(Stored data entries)
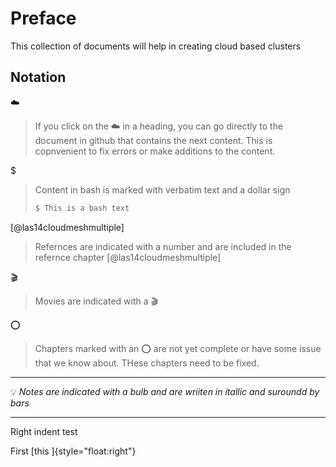 # Preface

This collection of documents will help in creating cloud based clusters


## Notation

:cloud:

> If you click on the :cloud: in a heading, you can go directly to the document in github that contains the next content. This is copnvenient to fix errors or make additions to the content.

$

> Content in bash is marked with verbatim text and a dollar sign
>
>  ```bash
>  $ This is a bash text
>  ```

[@las14cloudmeshmultiple]

> Refernces are indicated with a number and are included in the
> refernce chapter [@las14cloudmeshmultiple]


:clapper:

> Movies are indicated with a :clapper:

:o:

> Chapters marked with an :o: are not yet complete or have some issue
> that we know about. THese chapters need to be fixed.

---

:bulb: *Notes are indicated with a bulb and are wriiten in itallic and suroundd by bars* 

---

Right indent test

First [this ]{style="float:right"}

- WHAT TO WORK ON: Give back each of the records above word for word, apart from the pictures.

- RESPONSE BELOW:
 # Preface

This collection of documents will help in creating cloud based clusters


## Notation

:cloud:

> If you click on the :cloud: in a heading, you can go directly to the document in github that contains the next content. This is copnvenient to fix errors or make additions to the content.

$

> Content in bash is marked with verbatim text and a dollar sign
>
>  ```bash
>  $ This is a bash text
>  ```

[@las14cloudmeshmultiple]

> Refernces are indicated with a number and are included in the
> refernce chapter [@las14cloudmeshmultiple]


:clapper:

> Movies are indicated with a :clapper:

:o:

> Chapters marked with an :o: are not yet complete or have some issue
> that we know about. THese chapters need to be fixed.

---

:bulb: *Notes are indicated with a bulb and are wriiten in itallic and suroundd by bars* 

---

Right indent test

First [this ]{style="float:right"}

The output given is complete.